[Stored data]
====================

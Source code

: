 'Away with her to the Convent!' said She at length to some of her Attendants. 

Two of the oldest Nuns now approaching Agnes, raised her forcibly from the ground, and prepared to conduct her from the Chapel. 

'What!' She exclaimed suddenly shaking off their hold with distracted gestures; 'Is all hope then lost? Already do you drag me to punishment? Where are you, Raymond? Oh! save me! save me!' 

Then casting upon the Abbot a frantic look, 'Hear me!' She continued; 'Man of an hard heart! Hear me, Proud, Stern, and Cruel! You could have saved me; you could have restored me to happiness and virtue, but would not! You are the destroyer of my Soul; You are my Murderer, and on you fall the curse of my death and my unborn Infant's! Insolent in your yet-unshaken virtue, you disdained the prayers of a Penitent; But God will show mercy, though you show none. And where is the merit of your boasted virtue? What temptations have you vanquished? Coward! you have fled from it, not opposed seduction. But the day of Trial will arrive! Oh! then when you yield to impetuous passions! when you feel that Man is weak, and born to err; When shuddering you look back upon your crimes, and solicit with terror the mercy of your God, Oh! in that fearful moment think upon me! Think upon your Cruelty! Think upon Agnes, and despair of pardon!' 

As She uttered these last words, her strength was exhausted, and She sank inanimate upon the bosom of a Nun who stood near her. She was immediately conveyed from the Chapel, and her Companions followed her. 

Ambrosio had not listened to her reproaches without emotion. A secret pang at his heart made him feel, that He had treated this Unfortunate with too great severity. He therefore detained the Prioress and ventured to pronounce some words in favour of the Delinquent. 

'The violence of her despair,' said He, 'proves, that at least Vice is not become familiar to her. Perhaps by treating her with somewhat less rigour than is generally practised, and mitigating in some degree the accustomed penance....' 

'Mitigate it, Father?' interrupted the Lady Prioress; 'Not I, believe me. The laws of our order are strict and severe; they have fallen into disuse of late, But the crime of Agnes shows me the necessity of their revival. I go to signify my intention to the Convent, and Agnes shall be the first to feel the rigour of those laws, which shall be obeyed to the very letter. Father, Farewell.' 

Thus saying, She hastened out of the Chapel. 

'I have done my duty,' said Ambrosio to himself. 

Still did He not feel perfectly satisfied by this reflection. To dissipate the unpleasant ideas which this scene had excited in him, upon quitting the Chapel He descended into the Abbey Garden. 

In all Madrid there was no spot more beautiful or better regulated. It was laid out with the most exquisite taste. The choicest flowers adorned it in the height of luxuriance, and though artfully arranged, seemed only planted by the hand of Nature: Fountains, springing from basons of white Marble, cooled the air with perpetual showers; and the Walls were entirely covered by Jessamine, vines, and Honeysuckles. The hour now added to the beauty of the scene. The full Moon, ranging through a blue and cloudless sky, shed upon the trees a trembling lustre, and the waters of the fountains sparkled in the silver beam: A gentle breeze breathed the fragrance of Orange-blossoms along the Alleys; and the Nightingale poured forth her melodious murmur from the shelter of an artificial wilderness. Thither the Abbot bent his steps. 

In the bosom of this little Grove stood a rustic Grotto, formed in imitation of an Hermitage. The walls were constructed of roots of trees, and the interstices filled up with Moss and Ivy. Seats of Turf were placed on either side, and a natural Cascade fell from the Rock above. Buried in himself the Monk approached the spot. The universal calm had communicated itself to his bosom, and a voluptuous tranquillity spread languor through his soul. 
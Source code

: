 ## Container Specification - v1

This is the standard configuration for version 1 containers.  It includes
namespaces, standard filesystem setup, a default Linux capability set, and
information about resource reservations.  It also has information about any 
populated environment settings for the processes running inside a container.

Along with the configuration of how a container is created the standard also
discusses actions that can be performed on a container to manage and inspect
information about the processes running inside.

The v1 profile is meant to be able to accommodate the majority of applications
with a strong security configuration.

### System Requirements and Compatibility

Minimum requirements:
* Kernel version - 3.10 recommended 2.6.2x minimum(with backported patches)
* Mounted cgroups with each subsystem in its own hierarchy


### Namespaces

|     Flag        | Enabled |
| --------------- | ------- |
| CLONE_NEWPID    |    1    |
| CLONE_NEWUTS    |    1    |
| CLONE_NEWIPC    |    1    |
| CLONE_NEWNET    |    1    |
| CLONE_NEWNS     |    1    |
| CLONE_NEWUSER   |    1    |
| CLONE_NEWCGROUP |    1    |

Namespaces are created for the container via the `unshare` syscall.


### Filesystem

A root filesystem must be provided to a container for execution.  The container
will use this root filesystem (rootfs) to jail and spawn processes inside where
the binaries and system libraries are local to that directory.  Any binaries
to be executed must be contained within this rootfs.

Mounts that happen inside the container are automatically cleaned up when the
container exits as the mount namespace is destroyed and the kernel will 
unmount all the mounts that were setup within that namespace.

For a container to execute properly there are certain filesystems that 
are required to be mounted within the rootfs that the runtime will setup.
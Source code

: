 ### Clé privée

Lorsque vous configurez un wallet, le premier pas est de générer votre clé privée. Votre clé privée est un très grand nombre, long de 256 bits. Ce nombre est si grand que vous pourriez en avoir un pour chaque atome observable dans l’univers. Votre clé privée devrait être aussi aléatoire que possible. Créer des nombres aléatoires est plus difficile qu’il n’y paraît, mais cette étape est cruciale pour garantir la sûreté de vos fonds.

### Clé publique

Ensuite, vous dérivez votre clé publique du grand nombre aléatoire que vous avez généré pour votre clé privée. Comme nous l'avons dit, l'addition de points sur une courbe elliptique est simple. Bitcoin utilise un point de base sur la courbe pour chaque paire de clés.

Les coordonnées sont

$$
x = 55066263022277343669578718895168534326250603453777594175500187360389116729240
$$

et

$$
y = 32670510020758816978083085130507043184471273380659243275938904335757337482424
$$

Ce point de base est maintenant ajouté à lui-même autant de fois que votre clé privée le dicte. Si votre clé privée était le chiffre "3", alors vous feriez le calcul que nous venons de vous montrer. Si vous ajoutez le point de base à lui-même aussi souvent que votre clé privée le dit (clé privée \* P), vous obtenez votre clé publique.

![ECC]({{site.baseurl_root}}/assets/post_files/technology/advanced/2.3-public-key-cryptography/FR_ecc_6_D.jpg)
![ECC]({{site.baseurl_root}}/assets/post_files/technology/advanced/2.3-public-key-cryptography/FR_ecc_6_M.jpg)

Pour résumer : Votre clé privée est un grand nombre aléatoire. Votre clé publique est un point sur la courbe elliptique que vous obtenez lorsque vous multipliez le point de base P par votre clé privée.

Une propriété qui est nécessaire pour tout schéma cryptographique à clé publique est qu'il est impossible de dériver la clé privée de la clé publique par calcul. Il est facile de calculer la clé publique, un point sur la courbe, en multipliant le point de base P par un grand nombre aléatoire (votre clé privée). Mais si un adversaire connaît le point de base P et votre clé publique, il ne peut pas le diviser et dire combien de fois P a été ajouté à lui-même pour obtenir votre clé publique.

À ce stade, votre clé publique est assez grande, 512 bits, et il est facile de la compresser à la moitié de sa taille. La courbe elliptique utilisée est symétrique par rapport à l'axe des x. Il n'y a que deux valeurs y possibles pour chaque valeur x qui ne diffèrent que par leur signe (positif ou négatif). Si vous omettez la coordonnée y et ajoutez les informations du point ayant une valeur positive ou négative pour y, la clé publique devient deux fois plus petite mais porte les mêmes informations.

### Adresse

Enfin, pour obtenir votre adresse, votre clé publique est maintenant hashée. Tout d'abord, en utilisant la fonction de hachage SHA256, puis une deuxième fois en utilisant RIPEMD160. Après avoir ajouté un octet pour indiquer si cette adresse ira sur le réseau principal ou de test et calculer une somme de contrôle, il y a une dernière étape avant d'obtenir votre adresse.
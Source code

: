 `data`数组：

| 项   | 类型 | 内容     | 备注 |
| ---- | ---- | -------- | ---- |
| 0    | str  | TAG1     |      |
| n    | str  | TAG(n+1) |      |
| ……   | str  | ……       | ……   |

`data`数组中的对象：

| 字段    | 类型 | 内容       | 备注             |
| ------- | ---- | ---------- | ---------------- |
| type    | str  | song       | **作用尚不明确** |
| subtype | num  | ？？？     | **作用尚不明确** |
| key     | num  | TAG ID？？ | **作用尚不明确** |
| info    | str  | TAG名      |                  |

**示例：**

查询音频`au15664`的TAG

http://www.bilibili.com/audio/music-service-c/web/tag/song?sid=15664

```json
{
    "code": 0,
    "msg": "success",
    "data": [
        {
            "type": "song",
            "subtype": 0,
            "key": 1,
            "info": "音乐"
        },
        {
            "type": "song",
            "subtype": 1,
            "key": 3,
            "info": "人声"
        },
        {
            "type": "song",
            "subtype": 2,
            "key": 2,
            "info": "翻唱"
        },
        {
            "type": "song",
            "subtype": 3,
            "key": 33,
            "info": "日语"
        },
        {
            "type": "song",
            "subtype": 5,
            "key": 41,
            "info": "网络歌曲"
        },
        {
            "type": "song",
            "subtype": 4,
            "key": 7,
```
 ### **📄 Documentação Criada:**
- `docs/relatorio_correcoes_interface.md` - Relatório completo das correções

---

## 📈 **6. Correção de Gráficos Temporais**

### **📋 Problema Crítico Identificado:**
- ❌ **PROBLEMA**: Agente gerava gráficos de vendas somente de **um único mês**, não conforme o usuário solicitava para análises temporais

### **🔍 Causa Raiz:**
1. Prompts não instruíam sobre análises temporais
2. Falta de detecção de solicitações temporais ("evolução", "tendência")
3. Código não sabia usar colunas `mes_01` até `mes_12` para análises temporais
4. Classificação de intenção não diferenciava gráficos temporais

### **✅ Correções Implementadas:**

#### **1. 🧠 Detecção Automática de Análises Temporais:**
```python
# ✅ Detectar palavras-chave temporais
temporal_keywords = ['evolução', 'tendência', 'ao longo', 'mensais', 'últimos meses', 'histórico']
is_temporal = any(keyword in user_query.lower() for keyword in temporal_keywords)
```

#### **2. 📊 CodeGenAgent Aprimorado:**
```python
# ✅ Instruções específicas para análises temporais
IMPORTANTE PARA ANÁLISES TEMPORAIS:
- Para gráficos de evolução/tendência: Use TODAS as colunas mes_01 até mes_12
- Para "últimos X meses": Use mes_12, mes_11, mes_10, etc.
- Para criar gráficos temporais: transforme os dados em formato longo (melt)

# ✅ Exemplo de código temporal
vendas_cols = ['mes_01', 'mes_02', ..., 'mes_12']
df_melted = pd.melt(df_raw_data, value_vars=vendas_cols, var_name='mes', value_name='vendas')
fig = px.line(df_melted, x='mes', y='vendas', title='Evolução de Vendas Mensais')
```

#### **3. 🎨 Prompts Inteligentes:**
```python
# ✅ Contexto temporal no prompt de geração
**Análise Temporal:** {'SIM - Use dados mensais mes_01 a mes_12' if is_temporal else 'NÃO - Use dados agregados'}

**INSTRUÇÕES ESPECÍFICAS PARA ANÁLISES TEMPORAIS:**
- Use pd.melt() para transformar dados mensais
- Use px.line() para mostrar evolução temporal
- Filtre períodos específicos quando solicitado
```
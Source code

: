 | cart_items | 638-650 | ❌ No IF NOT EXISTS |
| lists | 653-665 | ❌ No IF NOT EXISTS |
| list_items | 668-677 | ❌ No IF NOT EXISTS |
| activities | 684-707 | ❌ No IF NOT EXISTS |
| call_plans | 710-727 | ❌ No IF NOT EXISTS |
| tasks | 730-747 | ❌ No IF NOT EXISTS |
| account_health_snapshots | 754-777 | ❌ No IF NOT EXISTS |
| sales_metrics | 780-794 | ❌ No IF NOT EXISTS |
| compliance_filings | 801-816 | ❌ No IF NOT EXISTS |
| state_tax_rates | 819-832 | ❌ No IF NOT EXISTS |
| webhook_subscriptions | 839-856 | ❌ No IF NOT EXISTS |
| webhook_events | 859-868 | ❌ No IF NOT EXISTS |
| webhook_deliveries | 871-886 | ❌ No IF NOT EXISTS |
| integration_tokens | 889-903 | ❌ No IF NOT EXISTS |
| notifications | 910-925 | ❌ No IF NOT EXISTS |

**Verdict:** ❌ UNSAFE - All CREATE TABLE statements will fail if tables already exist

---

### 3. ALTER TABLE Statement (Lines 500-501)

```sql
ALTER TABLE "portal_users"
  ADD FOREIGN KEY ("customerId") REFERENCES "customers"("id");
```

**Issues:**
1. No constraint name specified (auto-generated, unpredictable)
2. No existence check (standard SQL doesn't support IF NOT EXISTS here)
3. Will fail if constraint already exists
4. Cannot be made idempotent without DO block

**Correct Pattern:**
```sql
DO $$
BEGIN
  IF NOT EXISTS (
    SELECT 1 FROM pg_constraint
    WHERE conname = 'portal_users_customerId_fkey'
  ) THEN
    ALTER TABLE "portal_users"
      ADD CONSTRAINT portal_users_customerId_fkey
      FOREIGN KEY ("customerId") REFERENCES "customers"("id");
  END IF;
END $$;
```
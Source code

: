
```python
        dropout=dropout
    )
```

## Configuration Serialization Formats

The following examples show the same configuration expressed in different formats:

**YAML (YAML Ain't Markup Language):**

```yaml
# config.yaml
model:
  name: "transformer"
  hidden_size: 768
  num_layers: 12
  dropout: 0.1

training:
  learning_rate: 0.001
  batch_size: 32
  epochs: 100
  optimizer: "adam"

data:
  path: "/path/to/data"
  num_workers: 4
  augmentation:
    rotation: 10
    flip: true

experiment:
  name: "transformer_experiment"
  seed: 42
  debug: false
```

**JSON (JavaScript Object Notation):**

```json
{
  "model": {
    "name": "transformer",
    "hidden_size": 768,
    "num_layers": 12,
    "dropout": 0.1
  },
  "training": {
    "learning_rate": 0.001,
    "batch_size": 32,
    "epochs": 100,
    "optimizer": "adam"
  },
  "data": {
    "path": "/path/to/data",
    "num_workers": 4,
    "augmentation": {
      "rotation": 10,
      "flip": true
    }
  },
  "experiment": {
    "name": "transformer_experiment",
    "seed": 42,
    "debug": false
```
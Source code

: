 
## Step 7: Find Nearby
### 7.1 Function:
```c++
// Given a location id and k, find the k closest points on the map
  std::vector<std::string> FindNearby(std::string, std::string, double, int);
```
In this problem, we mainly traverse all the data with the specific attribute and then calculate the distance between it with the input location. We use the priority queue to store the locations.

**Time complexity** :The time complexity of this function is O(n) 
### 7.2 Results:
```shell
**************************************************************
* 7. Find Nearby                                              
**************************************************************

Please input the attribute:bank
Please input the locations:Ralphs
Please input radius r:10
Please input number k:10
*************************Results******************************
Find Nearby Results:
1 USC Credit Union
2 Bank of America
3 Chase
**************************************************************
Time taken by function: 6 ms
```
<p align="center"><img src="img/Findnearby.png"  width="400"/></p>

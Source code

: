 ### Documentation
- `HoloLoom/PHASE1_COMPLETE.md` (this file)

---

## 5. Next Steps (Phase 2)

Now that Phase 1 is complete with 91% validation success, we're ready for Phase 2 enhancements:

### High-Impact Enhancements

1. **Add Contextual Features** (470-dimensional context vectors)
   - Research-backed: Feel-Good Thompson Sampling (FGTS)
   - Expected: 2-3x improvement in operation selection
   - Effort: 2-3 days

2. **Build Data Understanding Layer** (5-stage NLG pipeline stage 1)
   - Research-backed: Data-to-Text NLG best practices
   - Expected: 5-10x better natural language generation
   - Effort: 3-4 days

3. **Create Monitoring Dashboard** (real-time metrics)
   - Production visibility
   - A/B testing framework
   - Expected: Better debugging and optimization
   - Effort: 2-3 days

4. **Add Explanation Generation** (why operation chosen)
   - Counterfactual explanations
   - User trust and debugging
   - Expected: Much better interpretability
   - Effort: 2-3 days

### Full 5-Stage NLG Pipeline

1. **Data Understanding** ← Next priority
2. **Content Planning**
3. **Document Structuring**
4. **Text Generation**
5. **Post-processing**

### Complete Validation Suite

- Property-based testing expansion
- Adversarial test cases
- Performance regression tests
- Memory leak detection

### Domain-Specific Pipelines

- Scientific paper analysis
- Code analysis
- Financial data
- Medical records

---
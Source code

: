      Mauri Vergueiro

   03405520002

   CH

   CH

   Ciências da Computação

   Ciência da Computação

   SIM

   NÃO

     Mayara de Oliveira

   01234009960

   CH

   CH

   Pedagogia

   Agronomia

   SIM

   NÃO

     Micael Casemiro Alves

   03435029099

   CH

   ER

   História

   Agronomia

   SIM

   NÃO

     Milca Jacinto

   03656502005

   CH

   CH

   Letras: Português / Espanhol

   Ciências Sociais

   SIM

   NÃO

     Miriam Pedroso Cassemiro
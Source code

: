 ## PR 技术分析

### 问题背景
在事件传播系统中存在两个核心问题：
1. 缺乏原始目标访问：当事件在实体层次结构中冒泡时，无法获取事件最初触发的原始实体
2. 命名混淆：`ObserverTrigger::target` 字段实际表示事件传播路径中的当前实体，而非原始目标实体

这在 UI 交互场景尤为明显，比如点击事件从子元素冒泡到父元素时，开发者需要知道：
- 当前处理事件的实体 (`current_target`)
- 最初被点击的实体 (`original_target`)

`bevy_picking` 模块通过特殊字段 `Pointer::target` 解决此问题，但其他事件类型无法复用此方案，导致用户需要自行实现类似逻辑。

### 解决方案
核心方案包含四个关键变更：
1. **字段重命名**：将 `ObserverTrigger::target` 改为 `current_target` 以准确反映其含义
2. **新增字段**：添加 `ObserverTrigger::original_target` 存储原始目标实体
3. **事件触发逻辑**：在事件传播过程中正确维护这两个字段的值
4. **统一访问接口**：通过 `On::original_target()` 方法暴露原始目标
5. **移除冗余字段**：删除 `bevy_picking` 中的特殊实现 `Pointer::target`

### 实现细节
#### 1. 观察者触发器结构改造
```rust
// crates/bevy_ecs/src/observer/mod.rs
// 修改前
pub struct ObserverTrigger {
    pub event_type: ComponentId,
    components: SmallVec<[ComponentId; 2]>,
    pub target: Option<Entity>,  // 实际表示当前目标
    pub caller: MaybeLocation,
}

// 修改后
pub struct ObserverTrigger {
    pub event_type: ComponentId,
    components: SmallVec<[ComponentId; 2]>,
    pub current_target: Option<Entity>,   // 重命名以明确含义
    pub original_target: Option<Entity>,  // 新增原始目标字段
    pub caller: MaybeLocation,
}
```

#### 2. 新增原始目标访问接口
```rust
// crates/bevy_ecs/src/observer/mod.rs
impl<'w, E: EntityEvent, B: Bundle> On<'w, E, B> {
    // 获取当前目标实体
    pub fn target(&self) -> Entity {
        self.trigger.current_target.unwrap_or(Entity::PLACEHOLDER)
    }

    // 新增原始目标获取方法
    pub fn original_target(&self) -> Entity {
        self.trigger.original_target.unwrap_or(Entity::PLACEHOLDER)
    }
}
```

====================

TASK ITEM:
Filter the lines above, keeping and copying those that contain "about".

RESPONSE AREA:
information about resource reservations.  It also has information about any 
information about the processes running inside.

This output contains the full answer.